(RECORDS SUPPLIED begins)
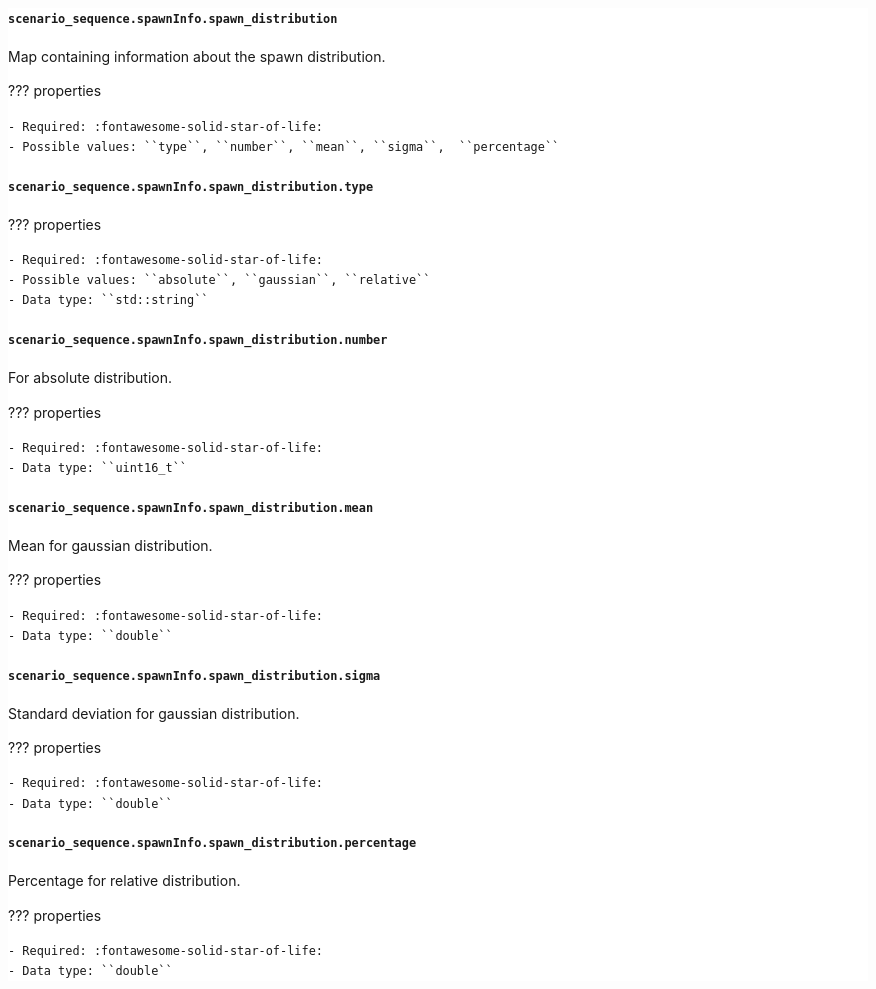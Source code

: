 #### ``scenario_sequence.spawnInfo.spawn_distribution``

Map containing information about the spawn distribution.


??? properties

    - Required: :fontawesome-solid-star-of-life:
    - Possible values: ``type``, ``number``, ``mean``, ``sigma``,  ``percentage``

#### ``scenario_sequence.spawnInfo.spawn_distribution.type``



??? properties

    - Required: :fontawesome-solid-star-of-life:
    - Possible values: ``absolute``, ``gaussian``, ``relative``
    - Data type: ``std::string``

#### ``scenario_sequence.spawnInfo.spawn_distribution.number``

For absolute distribution.


??? properties

    - Required: :fontawesome-solid-star-of-life:
    - Data type: ``uint16_t``

#### ``scenario_sequence.spawnInfo.spawn_distribution.mean``

Mean for gaussian distribution.


??? properties

    - Required: :fontawesome-solid-star-of-life:
    - Data type: ``double``

#### ``scenario_sequence.spawnInfo.spawn_distribution.sigma``

Standard deviation for gaussian distribution.


??? properties

    - Required: :fontawesome-solid-star-of-life:
    - Data type: ``double``

#### ``scenario_sequence.spawnInfo.spawn_distribution.percentage``

Percentage for relative distribution.


??? properties

    - Required: :fontawesome-solid-star-of-life:
    - Data type: ``double``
(RECORDS SUPPLIED ends)
*WHAT YOU SHOULD DO*:
All of the records above should be written out exactly, with the pictures left out.

*ANSWER FOR THIS EXERCISE*:
Source code

: #### ``scenario_sequence.spawnInfo.spawn_distribution``

Map containing information about the spawn distribution.


??? properties

    - Required: :fontawesome-solid-star-of-life:
    - Possible values: ``type``, ``number``, ``mean``, ``sigma``,  ``percentage``

#### ``scenario_sequence.spawnInfo.spawn_distribution.type``



??? properties

    - Required: :fontawesome-solid-star-of-life:
    - Possible values: ``absolute``, ``gaussian``, ``relative``
    - Data type: ``std::string``

#### ``scenario_sequence.spawnInfo.spawn_distribution.number``

For absolute distribution.


??? properties

    - Required: :fontawesome-solid-star-of-life:
    - Data type: ``uint16_t``

#### ``scenario_sequence.spawnInfo.spawn_distribution.mean``

Mean for gaussian distribution.


??? properties

    - Required: :fontawesome-solid-star-of-life:
    - Data type: ``double``

#### ``scenario_sequence.spawnInfo.spawn_distribution.sigma``

Standard deviation for gaussian distribution.


??? properties

    - Required: :fontawesome-solid-star-of-life:
    - Data type: ``double``

#### ``scenario_sequence.spawnInfo.spawn_distribution.percentage``

Percentage for relative distribution.


??? properties

    - Required: :fontawesome-solid-star-of-life:
    - Data type: ``double``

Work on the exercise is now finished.